王都からの帰還
私が自室でふてくされているころ、食堂では…。
「こんばんは。アスカは?」
「あら、ヒューイさん珍しいわね。アスカなら急に2階に上がっていったけど…」
「なんだ、てっきり魚でも食ってると思ってたんだが。ちょっと買取にも回せんのが余ったから持ってきたんだがな」
「へぇ~、ヒューイさんって釣り上手なんですね」
「といっても、俺よりベレッタの方が釣ってるんだがな。アスカは残念ながら釣れなかったが…」
「えっ?あの子さっき持って帰って来てたけど…」
「ああ、俺たちが大漁だったから1匹やったんだよ。それでも余るから追加で持ってきたんだ。エステルもいるか?」
「良いんですか?」
私たちの会話をよそに厨房から様子を見ていたライギルさんが反応した。
「何だって!じゃあ、アスカは釣ってなかったのか!?」
「ど、どうしたんですかライギルさんそんなに慌てて。ええ、残念ですけど小さい当たりが2度ぐらいで全くですね。当たりといっても喰いつくまでは行ってないんですが…」
「やばいな。どうしよう、俺さっきアスカに釣れないと思ってたが頑張ったなって言ったぞ」
「ちょ、それでアスカ上に上がったんじゃ…」
「…。すまん」
「それじゃあ多分、今日はもう降りてこないだろうな。これは足の速い魚だからエステルにやるよ。その代わり今日中に食えよ」
「良いんですか?」
「ああ、小さいし釣ったその日は割と高値で売れるんだが、すぐに匂いが悪くなる魚なんだ。
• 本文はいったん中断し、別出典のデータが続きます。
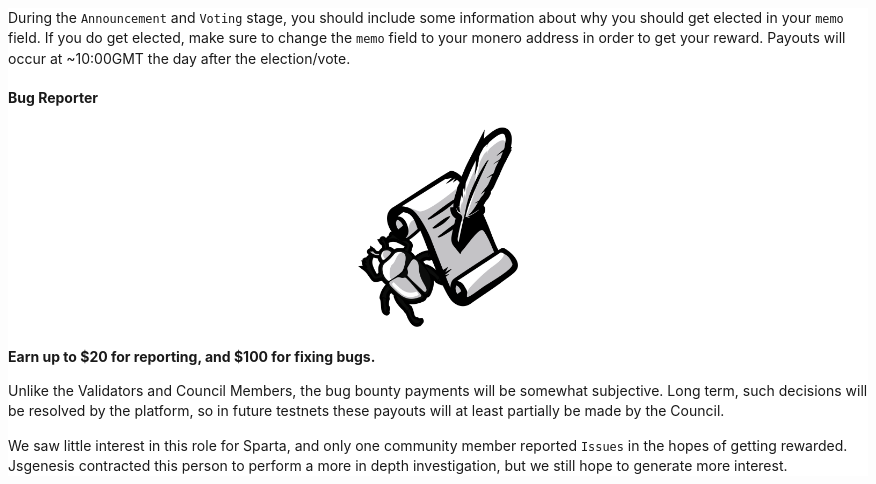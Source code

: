 During the `Announcement` and `Voting` stage, you should include some information about why you should get elected in your `memo` field. If you do get elected, make sure to change the `memo` field to your monero address in order to get your reward. Payouts will occur at ~10:00GMT the day after the election/vote.

#### Bug Reporter

<p align="center"><img height=200px src="bug-report.png"></p>

**Earn up to $20 for reporting, and $100 for fixing bugs.**

Unlike the Validators and Council Members, the bug bounty payments will be somewhat subjective. Long term, such decisions will be resolved by the platform, so in future testnets these payouts will at least partially be made by the Council.

We saw little interest in this role for Sparta, and only one community member reported `Issues` in the hopes of getting rewarded. Jsgenesis contracted this person to perform a more in depth investigation, but we still hope to generate more interest.
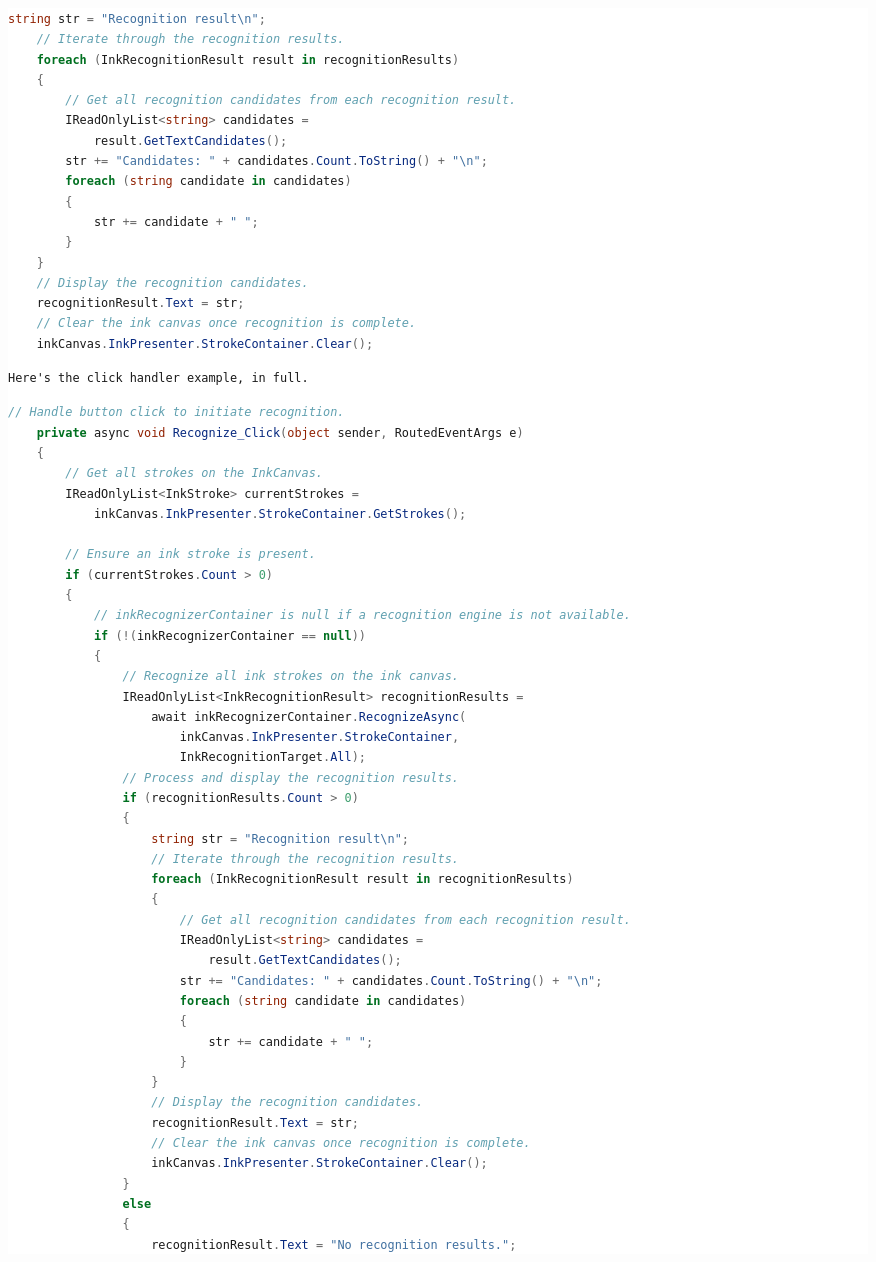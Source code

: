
 ```csharp
string str = "Recognition result\n";
    // Iterate through the recognition results.
    foreach (InkRecognitionResult result in recognitionResults)
    {
        // Get all recognition candidates from each recognition result.
        IReadOnlyList<string> candidates =
            result.GetTextCandidates();
        str += "Candidates: " + candidates.Count.ToString() + "\n";
        foreach (string candidate in candidates)
        {
            str += candidate + " ";
        }
    }
    // Display the recognition candidates.
    recognitionResult.Text = str;
    // Clear the ink canvas once recognition is complete.
    inkCanvas.InkPresenter.StrokeContainer.Clear();
```

    Here's the click handler example, in full.
    
```csharp
// Handle button click to initiate recognition.
    private async void Recognize_Click(object sender, RoutedEventArgs e)
    {
        // Get all strokes on the InkCanvas.
        IReadOnlyList<InkStroke> currentStrokes =
            inkCanvas.InkPresenter.StrokeContainer.GetStrokes();

        // Ensure an ink stroke is present.
        if (currentStrokes.Count > 0)
        {
            // inkRecognizerContainer is null if a recognition engine is not available.
            if (!(inkRecognizerContainer == null))
            {
                // Recognize all ink strokes on the ink canvas.
                IReadOnlyList<InkRecognitionResult> recognitionResults =
                    await inkRecognizerContainer.RecognizeAsync(
                        inkCanvas.InkPresenter.StrokeContainer,
                        InkRecognitionTarget.All);
                // Process and display the recognition results.
                if (recognitionResults.Count > 0)
                {
                    string str = "Recognition result\n";
                    // Iterate through the recognition results.
                    foreach (InkRecognitionResult result in recognitionResults)
                    {
                        // Get all recognition candidates from each recognition result.
                        IReadOnlyList<string> candidates =
                            result.GetTextCandidates();
                        str += "Candidates: " + candidates.Count.ToString() + "\n";
                        foreach (string candidate in candidates)
                        {
                            str += candidate + " ";
                        }
                    }
                    // Display the recognition candidates.
                    recognitionResult.Text = str;
                    // Clear the ink canvas once recognition is complete.
                    inkCanvas.InkPresenter.StrokeContainer.Clear();
                }
                else
                {
                    recognitionResult.Text = "No recognition results.";
```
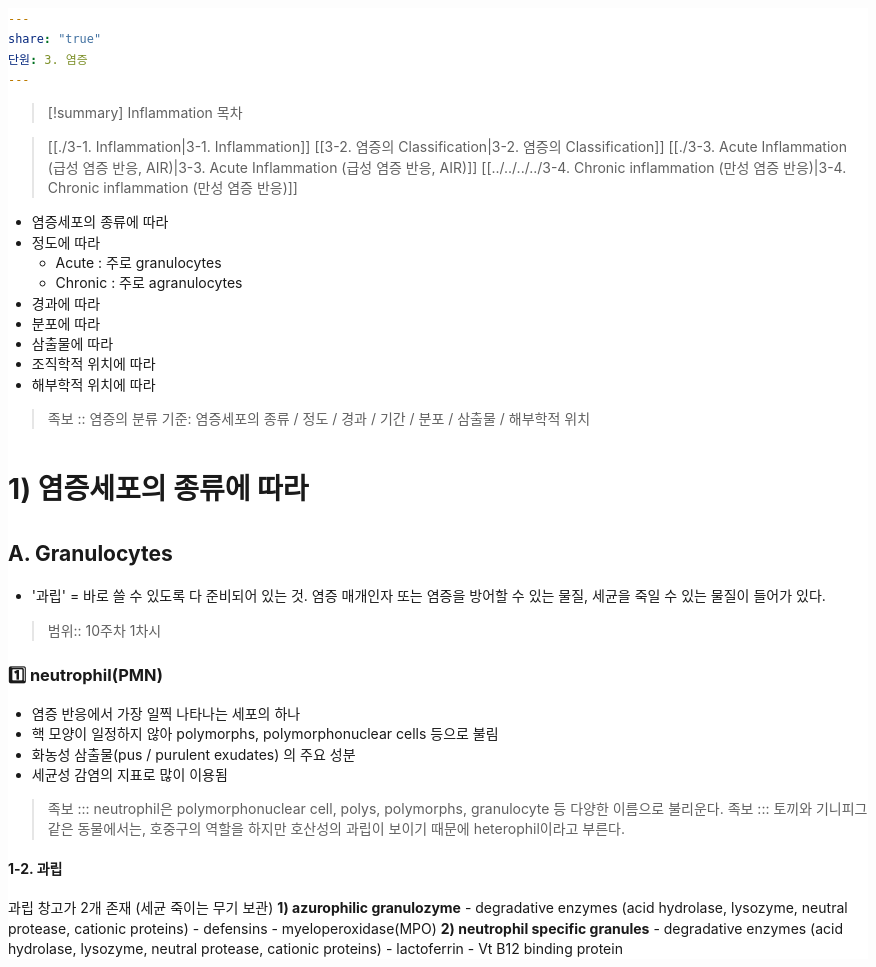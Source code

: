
 ```yaml
---
share: "true"
단원: 3. 염증
---
```

>[!summary] Inflammation 목차

>[[./3-1. Inflammation|3-1. Inflammation]]
>[[3-2. 염증의 Classification|3-2. 염증의 Classification]]
>[[./3-3. Acute Inflammation (급성 염증 반응, AIR)|3-3. Acute Inflammation (급성 염증 반응, AIR)]]
>[[../../../../3-4. Chronic  inflammation (만성 염증 반응)|3-4. Chronic  inflammation (만성 염증 반응)]]

- 염증세포의 종류에 따라
- 정도에 따라
	- Acute : 주로 granulocytes
	- Chronic : 주로 agranulocytes
- 경과에 따라
- 분포에 따라
- 삼출물에 따라
- 조직학적 위치에 따라
- 해부학적 위치에 따라

>족보 :: 염증의 분류 기준: 염증세포의 종류 / 정도 / 경과 / 기간 / 분포 / 삼출물 / 해부학적 위치

# 1) 염증세포의 종류에 따라

## A. Granulocytes

- '과립' = 바로 쓸 수 있도록 다 준비되어 있는 것. 염증 매개인자 또는 염증을 방어할 수 있는 물질, 세균을 죽일 수 있는 물질이 들어가 있다. 

>범위:: 10주차 1차시

### 1️⃣ neutrophil(PMN) 

- 염증 반응에서 가장 일찍 나타나는 세포의 하나
- 핵 모양이 일정하지 않아 polymorphs, polymorphonuclear cells 등으로 불림
- 화농성 삼출물(pus / purulent exudates) 의 주요 성분
- 세균성 감염의 지표로 많이 이용됨

>족보 ::: neutrophil은 polymorphonuclear cell, polys, polymorphs, granulocyte 등 다양한 이름으로 불리운다.
>족보 ::: 토끼와 기니피그 같은 동물에서는, 호중구의 역할을 하지만 호산성의 과립이 보이기 때문에 heterophil이라고 부른다.

#### 1-2. 과립

과립 창고가 2개 존재 (세균 죽이는 무기 보관)
**1) azurophilic granulozyme**
	- degradative enzymes (acid hydrolase, lysozyme, neutral protease, cationic proteins)
	- defensins
	- myeloperoxidase(MPO)
**2) neutrophil specific granules**
	- degradative enzymes (acid hydrolase, lysozyme, neutral protease, cationic proteins)
	- lactoferrin
	- Vt B12 binding protein
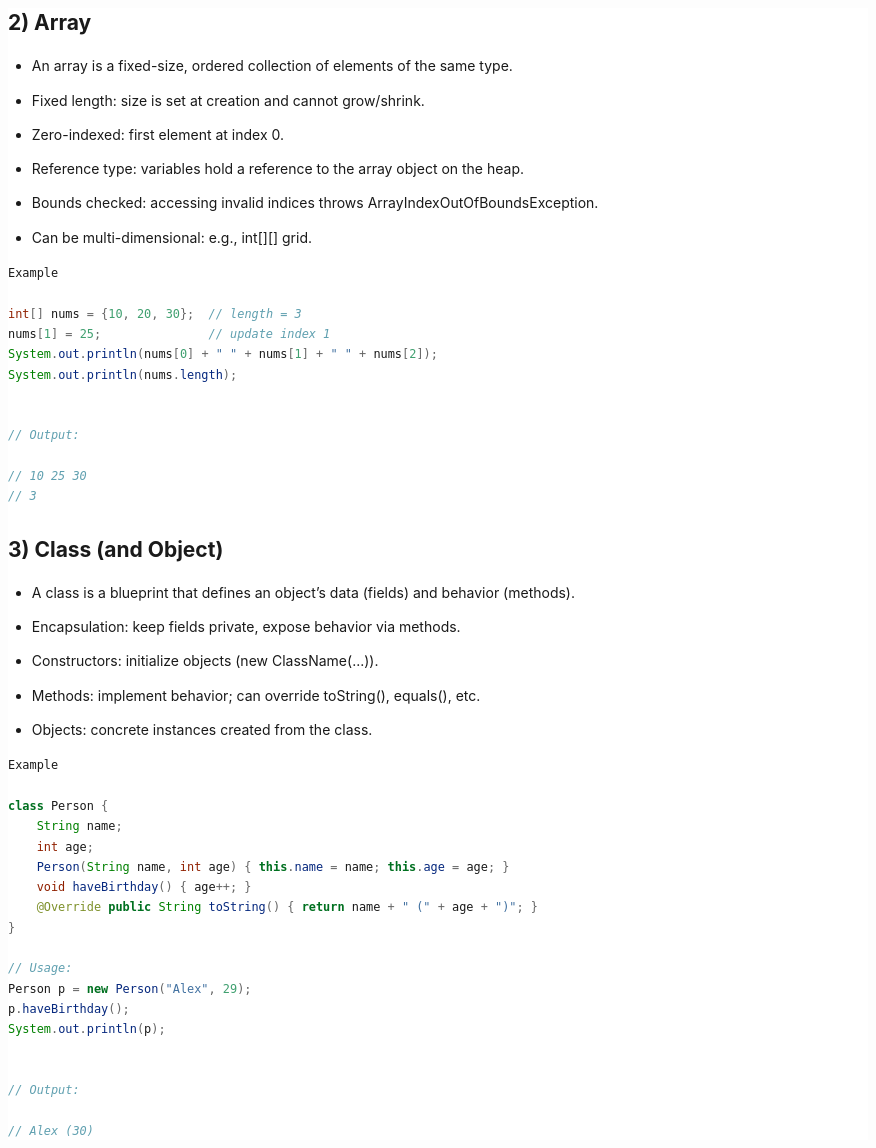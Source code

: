
## 2) Array 

* An array is a fixed-size, ordered collection of elements of the same type.

* Fixed length: size is set at creation and cannot grow/shrink.

* Zero-indexed: first element at index 0.

* Reference type: variables hold a reference to the array object on the heap.

* Bounds checked: accessing invalid indices throws ArrayIndexOutOfBoundsException.

* Can be multi-dimensional: e.g., int[][] grid.

```java
Example

int[] nums = {10, 20, 30};  // length = 3
nums[1] = 25;               // update index 1
System.out.println(nums[0] + " " + nums[1] + " " + nums[2]);
System.out.println(nums.length);


// Output:

// 10 25 30
// 3
```


## 3) Class (and Object)

* A class is a blueprint that defines an object’s data (fields) and behavior (methods).

* Encapsulation: keep fields private, expose behavior via methods.

* Constructors: initialize objects (new ClassName(...)).

* Methods: implement behavior; can override toString(), equals(), etc.

* Objects: concrete instances created from the class.
```java
Example

class Person {
    String name;
    int age;
    Person(String name, int age) { this.name = name; this.age = age; }
    void haveBirthday() { age++; }
    @Override public String toString() { return name + " (" + age + ")"; }
}

// Usage:
Person p = new Person("Alex", 29);
p.haveBirthday();
System.out.println(p);


// Output:

// Alex (30)

```
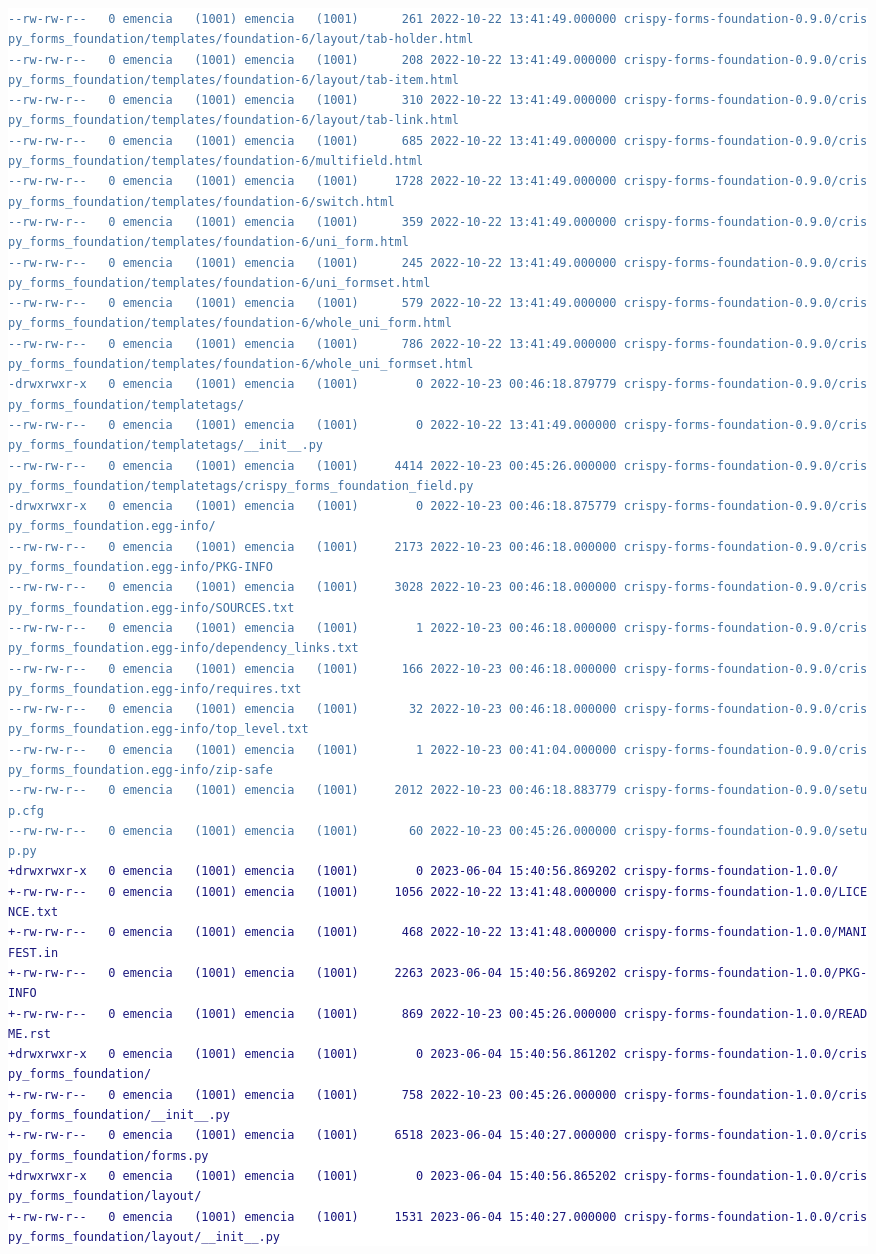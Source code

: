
 ```diff
--rw-rw-r--   0 emencia   (1001) emencia   (1001)      261 2022-10-22 13:41:49.000000 crispy-forms-foundation-0.9.0/crispy_forms_foundation/templates/foundation-6/layout/tab-holder.html
--rw-rw-r--   0 emencia   (1001) emencia   (1001)      208 2022-10-22 13:41:49.000000 crispy-forms-foundation-0.9.0/crispy_forms_foundation/templates/foundation-6/layout/tab-item.html
--rw-rw-r--   0 emencia   (1001) emencia   (1001)      310 2022-10-22 13:41:49.000000 crispy-forms-foundation-0.9.0/crispy_forms_foundation/templates/foundation-6/layout/tab-link.html
--rw-rw-r--   0 emencia   (1001) emencia   (1001)      685 2022-10-22 13:41:49.000000 crispy-forms-foundation-0.9.0/crispy_forms_foundation/templates/foundation-6/multifield.html
--rw-rw-r--   0 emencia   (1001) emencia   (1001)     1728 2022-10-22 13:41:49.000000 crispy-forms-foundation-0.9.0/crispy_forms_foundation/templates/foundation-6/switch.html
--rw-rw-r--   0 emencia   (1001) emencia   (1001)      359 2022-10-22 13:41:49.000000 crispy-forms-foundation-0.9.0/crispy_forms_foundation/templates/foundation-6/uni_form.html
--rw-rw-r--   0 emencia   (1001) emencia   (1001)      245 2022-10-22 13:41:49.000000 crispy-forms-foundation-0.9.0/crispy_forms_foundation/templates/foundation-6/uni_formset.html
--rw-rw-r--   0 emencia   (1001) emencia   (1001)      579 2022-10-22 13:41:49.000000 crispy-forms-foundation-0.9.0/crispy_forms_foundation/templates/foundation-6/whole_uni_form.html
--rw-rw-r--   0 emencia   (1001) emencia   (1001)      786 2022-10-22 13:41:49.000000 crispy-forms-foundation-0.9.0/crispy_forms_foundation/templates/foundation-6/whole_uni_formset.html
-drwxrwxr-x   0 emencia   (1001) emencia   (1001)        0 2022-10-23 00:46:18.879779 crispy-forms-foundation-0.9.0/crispy_forms_foundation/templatetags/
--rw-rw-r--   0 emencia   (1001) emencia   (1001)        0 2022-10-22 13:41:49.000000 crispy-forms-foundation-0.9.0/crispy_forms_foundation/templatetags/__init__.py
--rw-rw-r--   0 emencia   (1001) emencia   (1001)     4414 2022-10-23 00:45:26.000000 crispy-forms-foundation-0.9.0/crispy_forms_foundation/templatetags/crispy_forms_foundation_field.py
-drwxrwxr-x   0 emencia   (1001) emencia   (1001)        0 2022-10-23 00:46:18.875779 crispy-forms-foundation-0.9.0/crispy_forms_foundation.egg-info/
--rw-rw-r--   0 emencia   (1001) emencia   (1001)     2173 2022-10-23 00:46:18.000000 crispy-forms-foundation-0.9.0/crispy_forms_foundation.egg-info/PKG-INFO
--rw-rw-r--   0 emencia   (1001) emencia   (1001)     3028 2022-10-23 00:46:18.000000 crispy-forms-foundation-0.9.0/crispy_forms_foundation.egg-info/SOURCES.txt
--rw-rw-r--   0 emencia   (1001) emencia   (1001)        1 2022-10-23 00:46:18.000000 crispy-forms-foundation-0.9.0/crispy_forms_foundation.egg-info/dependency_links.txt
--rw-rw-r--   0 emencia   (1001) emencia   (1001)      166 2022-10-23 00:46:18.000000 crispy-forms-foundation-0.9.0/crispy_forms_foundation.egg-info/requires.txt
--rw-rw-r--   0 emencia   (1001) emencia   (1001)       32 2022-10-23 00:46:18.000000 crispy-forms-foundation-0.9.0/crispy_forms_foundation.egg-info/top_level.txt
--rw-rw-r--   0 emencia   (1001) emencia   (1001)        1 2022-10-23 00:41:04.000000 crispy-forms-foundation-0.9.0/crispy_forms_foundation.egg-info/zip-safe
--rw-rw-r--   0 emencia   (1001) emencia   (1001)     2012 2022-10-23 00:46:18.883779 crispy-forms-foundation-0.9.0/setup.cfg
--rw-rw-r--   0 emencia   (1001) emencia   (1001)       60 2022-10-23 00:45:26.000000 crispy-forms-foundation-0.9.0/setup.py
+drwxrwxr-x   0 emencia   (1001) emencia   (1001)        0 2023-06-04 15:40:56.869202 crispy-forms-foundation-1.0.0/
+-rw-rw-r--   0 emencia   (1001) emencia   (1001)     1056 2022-10-22 13:41:48.000000 crispy-forms-foundation-1.0.0/LICENCE.txt
+-rw-rw-r--   0 emencia   (1001) emencia   (1001)      468 2022-10-22 13:41:48.000000 crispy-forms-foundation-1.0.0/MANIFEST.in
+-rw-rw-r--   0 emencia   (1001) emencia   (1001)     2263 2023-06-04 15:40:56.869202 crispy-forms-foundation-1.0.0/PKG-INFO
+-rw-rw-r--   0 emencia   (1001) emencia   (1001)      869 2022-10-23 00:45:26.000000 crispy-forms-foundation-1.0.0/README.rst
+drwxrwxr-x   0 emencia   (1001) emencia   (1001)        0 2023-06-04 15:40:56.861202 crispy-forms-foundation-1.0.0/crispy_forms_foundation/
+-rw-rw-r--   0 emencia   (1001) emencia   (1001)      758 2022-10-23 00:45:26.000000 crispy-forms-foundation-1.0.0/crispy_forms_foundation/__init__.py
+-rw-rw-r--   0 emencia   (1001) emencia   (1001)     6518 2023-06-04 15:40:27.000000 crispy-forms-foundation-1.0.0/crispy_forms_foundation/forms.py
+drwxrwxr-x   0 emencia   (1001) emencia   (1001)        0 2023-06-04 15:40:56.865202 crispy-forms-foundation-1.0.0/crispy_forms_foundation/layout/
+-rw-rw-r--   0 emencia   (1001) emencia   (1001)     1531 2023-06-04 15:40:27.000000 crispy-forms-foundation-1.0.0/crispy_forms_foundation/layout/__init__.py
```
夕方買取に回しても店が買い取るのは明日になっちまうから、売りもんにならないんだ」
「へぇ~、ありがたくいただきます。アスカには悪いけど、ライギルさんに感謝ね。あの子食べ物は手放さないから」
「本当にすまんな。ヒューイの折角の好意を無駄にしてしまって。今後アスカが釣りに行くときは気を付けるよ」
「次があったらですけどね」
「厳しいなエステルは」
「あの美食マニアが折角の食事を取らずに部屋にこもってるんですよ。反省してください」
「アスカってそんな風に言われてるのか?」
「ヒューイさんは知らないかもしれないですが、あの子冒険者ショップで売ってる例の硬いパンはまずいからそれならドライフルーツを買うと豪語したこともあるんですよ」
「そりゃすごい。あれは量も少なくて大銅貨数枚だろ?」
「アスカ曰く、まずい飯は栄養にならないということだ」
「ほんとに変わってんなぁ、あいつは」
三人がしみじみとうなづいている頃私はといえば…。
「お腹減った~!でも、今日はもういいもん」
相変わらず、ベッドの中でふてくされていたのだった。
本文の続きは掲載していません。